Let's see what Gross says when he actually gets down to CPI numbers.
First, the 1983 change to owner equivalent rent:
... a dubious assumption belied by the experience of the past 10 years during which the average cost of homes has appreciated at 3x the annual pace of the substituted owners’ equivalent rent (OER), and which would have raised the total CPI by approximately 1% annually if the switch had not been made.
Then he talks about the 1990's "Boskin report" changes:
In 2004, I claimed that these revised methodologies were understating CPI by perhaps 1% annually
That's it. So in 2004 he has a total "error" in the CPI of 2%.
To get the first 1% "error", he has to use something other than "owner equivalent rent". If the BLS were simply using house transaction prices in the CPI, then they would be reporting falling prices today and people would be screaming that BLS is cooking the numbers. OER may not be perfect, but any other system, used consistently, isn't going to satisfy the "inflation is horrendous" crowd.
To get the second 1% "error", he needs to say that if people spend about the same amount on a new computer today as they did 12 years ago, the price of computers hasn't gone down. The BLS says that we're buying better computers, therefore they say the price has gone down.

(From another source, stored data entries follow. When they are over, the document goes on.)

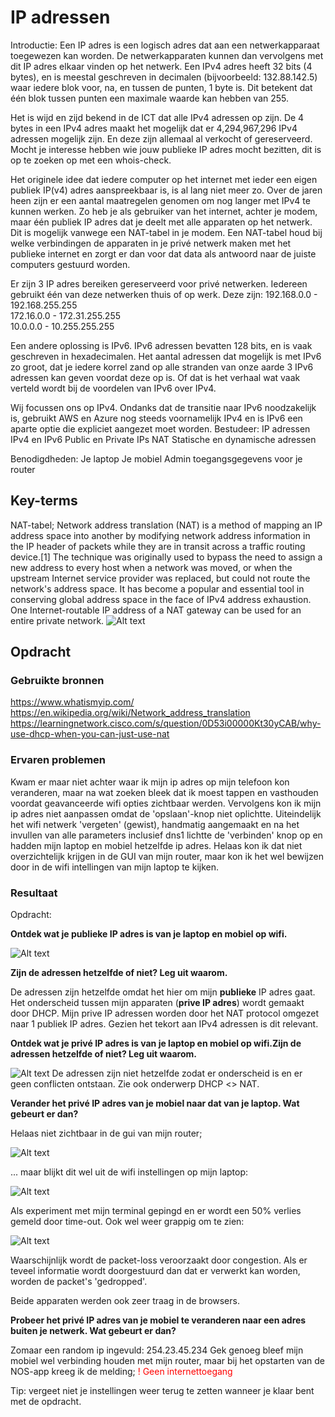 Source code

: # IP adressen

Introductie:
Een IP adres is een logisch adres dat aan een netwerkapparaat toegewezen kan worden. De netwerkapparaten kunnen dan vervolgens met dit IP adres elkaar vinden op het netwerk.
Een IPv4 adres heeft 32 bits (4 bytes), en is meestal geschreven in decimalen (bijvoorbeeld: 132.88.142.5) waar iedere blok voor, na, en tussen de punten, 1 byte is. Dit betekent dat één blok tussen punten een maximale waarde kan hebben van 255. 

Het is wijd en zijd bekend in de ICT dat alle IPv4 adressen op zijn. De 4 bytes in een IPv4 adres maakt het mogelijk dat er 4,294,967,296 IPv4 adressen mogelijk zijn. En deze zijn allemaal al verkocht of gereserveerd. Mocht je interesse hebben wie jouw publieke IP adres mocht bezitten, dit is op te zoeken op met een whois-check.

Het originele idee dat iedere computer op het internet met ieder een eigen publiek IP(v4) adres aanspreekbaar is, is al lang niet meer zo. Over de jaren heen zijn er een aantal maatregelen genomen om nog langer met IPv4 te kunnen werken. Zo heb je als gebruiker van het internet, achter je modem, maar één publiek IP adres dat je deelt met alle apparaten op het netwerk. Dit is mogelijk vanwege een NAT-tabel in je modem. Een NAT-tabel houd bij welke verbindingen de apparaten in je privé netwerk maken met het publieke internet en zorgt er dan voor dat data als antwoord naar de juiste computers gestuurd worden.

Er zijn 3 IP adres bereiken gereserveerd voor privé netwerken. Iedereen gebruikt één van deze netwerken thuis of op werk. Deze zijn:
192.168.0.0 - 192.168.255.255  
172.16.0.0 - 172.31.255.255  
10.0.0.0 - 10.255.255.255

Een andere oplossing is IPv6. IPv6 adressen bevatten 128 bits, en is vaak geschreven in hexadecimalen. Het aantal adressen dat mogelijk is met IPv6 zo groot, dat je iedere korrel zand op alle stranden van onze aarde 3 IPv6 adressen kan geven voordat deze op is. Of dat is het verhaal wat vaak verteld wordt bij de voordelen van IPv6 over IPv4.

Wij focussen ons op IPv4. Ondanks dat de transitie naar IPv6 noodzakelijk is, gebruikt AWS en Azure nog steeds voornamelijk IPv4 en is IPv6 een aparte optie die expliciet aangezet moet worden.
Bestudeer:
IP adressen
IPv4 en IPv6
Public en Private IPs
NAT
Statische en dynamische adressen

Benodigdheden:
Je laptop
Je mobiel
Admin toegangsgegevens voor je router

## Key-terms

NAT-tabel; Network address translation (NAT) is a method of mapping an IP address space into another by modifying network address information in the IP header of packets while they are in transit across a traffic routing device.[1] The technique was originally used to bypass the need to assign a new address to every host when a network was moved, or when the upstream Internet service provider was replaced, but could not route the network's address space. It has become a popular and essential tool in conserving global address space in the face of IPv4 address exhaustion. One Internet-routable IP address of a NAT gateway can be used for an entire private network.
![Alt text](../00_includes/Week2/IP5NAT.PNG)
## Opdracht
### Gebruikte bronnen
https://www.whatismyip.com/
https://en.wikipedia.org/wiki/Network_address_translation
https://learningnetwork.cisco.com/s/question/0D53i00000Kt30yCAB/why-use-dhcp-when-you-can-just-use-nat

### Ervaren problemen

Kwam er maar niet achter waar ik mijn ip adres op mijn telefoon kon veranderen, maar na wat zoeken bleek dat ik moest tappen en vasthouden voordat geavanceerde wifi opties zichtbaar werden. Vervolgens kon ik mijn ip adres niet aanpassen omdat de 'opslaan'-knop niet oplichtte. Uiteindelijk het wifi netwerk 'vergeten' (gewist), handmatig aangemaakt en na het invullen van alle parameters inclusief dns1 lichtte de 'verbinden' knop op en hadden mijn laptop en mobiel hetzelfde ip adres. Helaas kon ik dat niet overzichtelijk krijgen in de GUI van mijn router, maar kon ik het wel bewijzen door in de wifi intellingen van mijn laptop te kijken.

### Resultaat

Opdracht:

**Ontdek wat je publieke IP adres is van je laptop en mobiel op wifi.**

![Alt text](../00_includes/Week2/IP1.PNG)

**Zijn de adressen hetzelfde of niet? Leg uit waarom.**

De adressen zijn hetzelfde omdat het hier om mijn **publieke** IP adres gaat. Het onderscheid tussen mijn apparaten (**prive IP adres**) wordt gemaakt door DHCP.  Mijn prive IP adressen worden door het NAT protocol omgezet naar 1 publiek IP adres. Gezien het tekort aan IPv4 adressen is dit relevant.

**Ontdek wat je privé IP adres is van je laptop en mobiel op wifi.Zijn de adressen hetzelfde of niet? Leg uit waarom.**

![Alt text](../00_includes/Week2/IP6.PNG) De adressen zijn niet hetzelfde zodat er onderscheid is en er geen conflicten ontstaan. Zie ook onderwerp DHCP <> NAT.

**Verander het privé IP adres van je mobiel naar dat van je laptop. Wat gebeurt er dan?**

Helaas niet zichtbaar in de gui van mijn router;

![Alt text](../00_includes/Week2/IP2.PNG)

... maar blijkt dit wel uit de wifi instellingen op mijn laptop:

![Alt text](../00_includes/Week2/IP3.PNG)

Als experiment met mijn terminal gepingd en er wordt een 50% verlies gemeld door time-out. Ook wel weer grappig om te zien:

![Alt text](../00_includes/Week2/IP4.PNG)

Waarschijnlijk wordt de packet-loss veroorzaakt door congestion. Als er teveel informatie wordt doorgestuurd dan dat er verwerkt kan worden, worden de packet's 'gedropped'.

Beide apparaten werden ook zeer traag in de browsers.

**Probeer het privé IP adres van je mobiel te veranderen naar een adres buiten je netwerk. Wat gebeurt er dan?**

Zomaar een random ip ingevuld: 254.23.45.234 Gek genoeg bleef mijn mobiel wel verbinding houden met mijn router, maar bij het opstarten van de NOS-app kreeg ik de melding; <span style="color:red">! Geen internettoegang</span>

Tip: vergeet niet je instellingen weer terug te zetten wanneer je klaar bent met de opdracht.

I think the BLS has the right theory on both of these issues. I won't claim that they've got the details perfect. (For example, it's very hard to get "owner equivalent rent" statistics on higher priced homes. Similarly, it's hard to say exactly how much computers have improved.)
Gross also says:
Others have actually tracked the CPI that “would have been” based on the good old fashioned way of calculation. The results are not pretty, but are undisclosed here because I cannot verify them.
He mentions Kevin Phillips, who wrote the Harper's article that's been posted here. As we know, Phillips seemed to get his numbers from John Williams. Williams says that the CPI has been low by 7%, a much bigger number than the 2% Gross is proposing. Probably, Gross "cannot verify" Williams' numbers because Williams won't disclose his calculations.
So when you get down to numbers that Gross is willing to back up, they are modest, and he's not necessarily correct.
Note that I'm not saying there are no clouds on the horizon. Eventually, the international trade issues have to balance out. I'm quite sure that consumer prices today don't reflect $130 barrel oil. If oil simply stays where it is, and the Fed creates enough money to keep nominal wages from falling, we'll see higher consumer prices just from oil working its way through the economy. But those are future events, the CPI is always backward-looking.
P.S. Note that Gross also says:
This isn’t a conspiracy blog and there are too many statisticians and analysts at the Bureau of Labor Statistics (BLS) and Treasury with rapid turnover to even think of it.